Tue, Dec 05, 2017 - Page 10 News List

Australia to probe online giants over media upset

Reuters, SYDNEY

Australia’s competition regulator yesterday said it would investigate whether US online giants Facebook Inc and Alphabet Inc’s Google have disrupted the news media market to the detriment of publishers and consumers.

Like their rivals globally, Australia’s traditional media companies have been squeezed by online rivals, as advertising dollars have followed eyeballs to digital distributors such as Google, Facebook and Netflix Inc.

The government ordered the probe as part of wider media reforms, amid growing concern for the future of journalism and the quality of news following years of declining profits and newsroom job cuts and the rise of fake news.

“We will examine whether platforms are exercising market power in commercial dealings to the detriment of consumers, media content creators and advertisers,” Australian Competition and Consumer Commission (ACCC) Chairman Rod Sims said in a statement.

The inquiry also would study how Facebook and Google operate to “fully understand their influence in Australia,” he added.

“We look forward to engaging with this process as relevant,” a Google spokesman said.

Facebook did not immediately respond to a request for comment.

The idea for an ACCC investigation was hatched during media reform negotiations in the Australian parliament earlier this year, which resulted in a relaxation of ownership laws to allow the nation’s big players to boost their market share to better compete against online disruptors.

It was unclear what measures the competition regulator could recommend to the government even if it found the nation’s media sector was increasingly anti-competitive, independent media analyst Peter Cox said.

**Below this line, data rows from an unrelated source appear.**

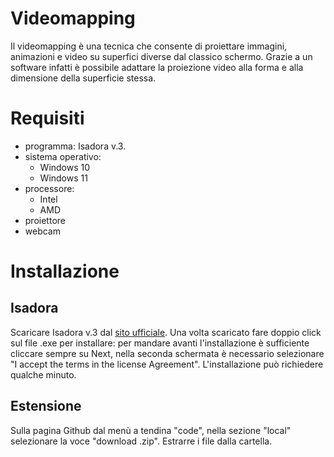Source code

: # Videomapping #
Il videomapping è una tecnica che consente di proiettare immagini, animazioni e video su superfici diverse dal classico schermo. Grazie a un software infatti è possibile adattare la proiezione video alla forma e alla dimensione della superficie stessa.


# Requisiti
  - programma:
    Isadora v.3. 
  - sistema operativo:
    - Windows 10
    - Windows 11
  - processore:
    - Intel
    - AMD
  - proiettore
  - webcam 
# Installazione
## Isadora
Scaricare Isadora v.3 dal [sito ufficiale](https://troikatronix.com/get-it/). Una volta scaricato fare doppio click sul file .exe per installare: per mandare avanti l'installazione è sufficiente cliccare sempre su Next, nella seconda schermata è necessario selezionare "I accept the terms in the license Agreement". L'installazione può richiedere qualche minuto.

## Estensione
Sulla pagina Github dal menù a tendina "code", nella sezione "local" selezionare la voce "download .zip". Estrarre i file dalla cartella.

<!--
## Come usare l'estensione
show stages 
1. MAPPING
      - creare le forme
      - ridimensionare le forme
      - muovere le forme
2. PERSONALIZZAZIONE
      - inserire contenuti (disabled color, immagini/video, effetti)
      - contenuti personalizzati (installazione webcam, registratore, contenuti live, inserire)
## licenza
## esempi
1. MAPPING
      - creare le forme
      - ridimensionare le forme
      - muovere le forme
2. PERSONALIZZAZIONE
      - inserire contenuti 
      - sequence
      - animate picture
      - contenuti personalizzati 
## errori nell'utilizzo
   - se scompare la patch 
   - wecam non funziona
-->  
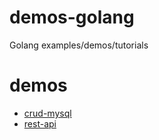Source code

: # demos-golang
Golang examples/demos/tutorials

# demos
- [crud-mysql](http://www.golangprograms.com/example-of-golang-crud-using-mysql-from-scratch.html)
- [rest-api](https://www.codementor.io/codehakase/building-a-restful-api-with-golang-a6yivzqdo)
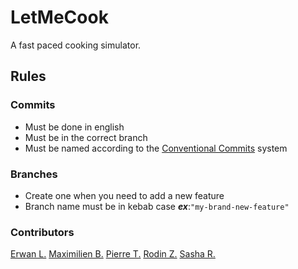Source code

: # LetMeCook

A fast paced cooking simulator.

## Rules

### Commits

- Must be done in english
- Must be in the correct branch
- Must be named according to the [Conventional Commits](https://www.conventionalcommits.org/en/v1.0.0/) system 

### Branches

- Create one when you need to add a new feature
- Branch name must be in kebab case ***ex***:`"my-brand-new-feature"`

### Contributors

[Erwan L.](https://github.com/LaLoutreCosmique)
[Maximilien B.](https://github.com/Maxodie)
[Pierre T.](https://github.com/Porolito)
[Rodin Z.](https://github.com/DoritoTheChips)
[Sasha R.](https://github.com/notpatern)
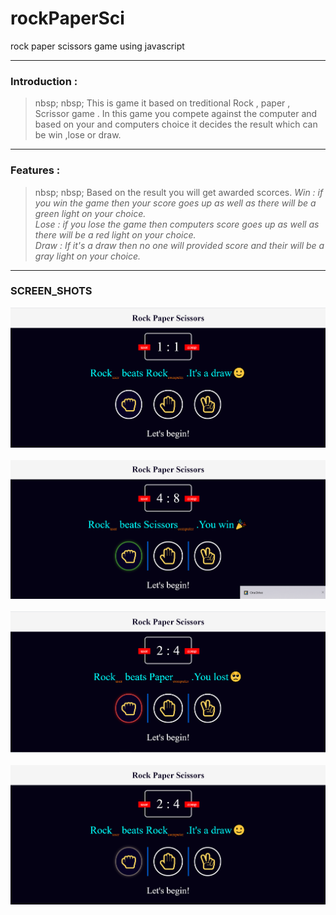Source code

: # rockPaperSci
 rock paper scissors game using javascript
 
 ----
 
 ### Introduction :
>nbsp; nbsp; This is game it based on treditional Rock , paper , Scrissor game . In this game you compete against the computer and based on your and computers choice it decides the result which can be win ,lose or draw.

----

### Features :
>nbsp; nbsp; Based on the result you will get awarded scorces.
<i>Win : if you win the game then your score goes up as well as there will be a green light on your choice.<br/>
Lose : if you lose the game then computers score goes up as well as there will be a red light on your choice.<br/>
Draw : If it's a draw then no one will provided score and their will be a gray light on your choice.</i>

----

### SCREEN_SHOTS
![starts](https://github.com/snippy066/rockPaperSci/blob/main/images/2021-07-13%20(1).png) &nbsp;
![Win](https://github.com/snippy066/rockPaperSci/blob/main/images/2021-07-13%20(17).png) &nbsp;
![lose](https://github.com/snippy066/rockPaperSci/blob/main/images/2021-07-13%20(10).png) &nbsp;
![draw](https://github.com/snippy066/rockPaperSci/blob/main/images/2021-07-13%20(11).png) &nbsp;



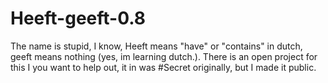 # Heeft-geeft-0.8
The name is stupid, I know, Heeft means "have" or "contains" in dutch, geeft means nothing (yes, im learning dutch.).
There is an open project for this I you want to help out, it in was #Secret originally, but I made it public.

“You could see this as a stepping stone toward another type of reform, such as tax,” said Cox.

Jurisdictions around the world, including the EU, are grappling with how to tax technology giants with global operations.

Corporate taxes are paid where firms have a physical presence, which allows digital multinationals to book most of their profits where they have set up headquarters as opposed to where they make their money.

The Australian probe will have the power to demand information from businesses and hold hearings. It is due to make its final report in 18 months.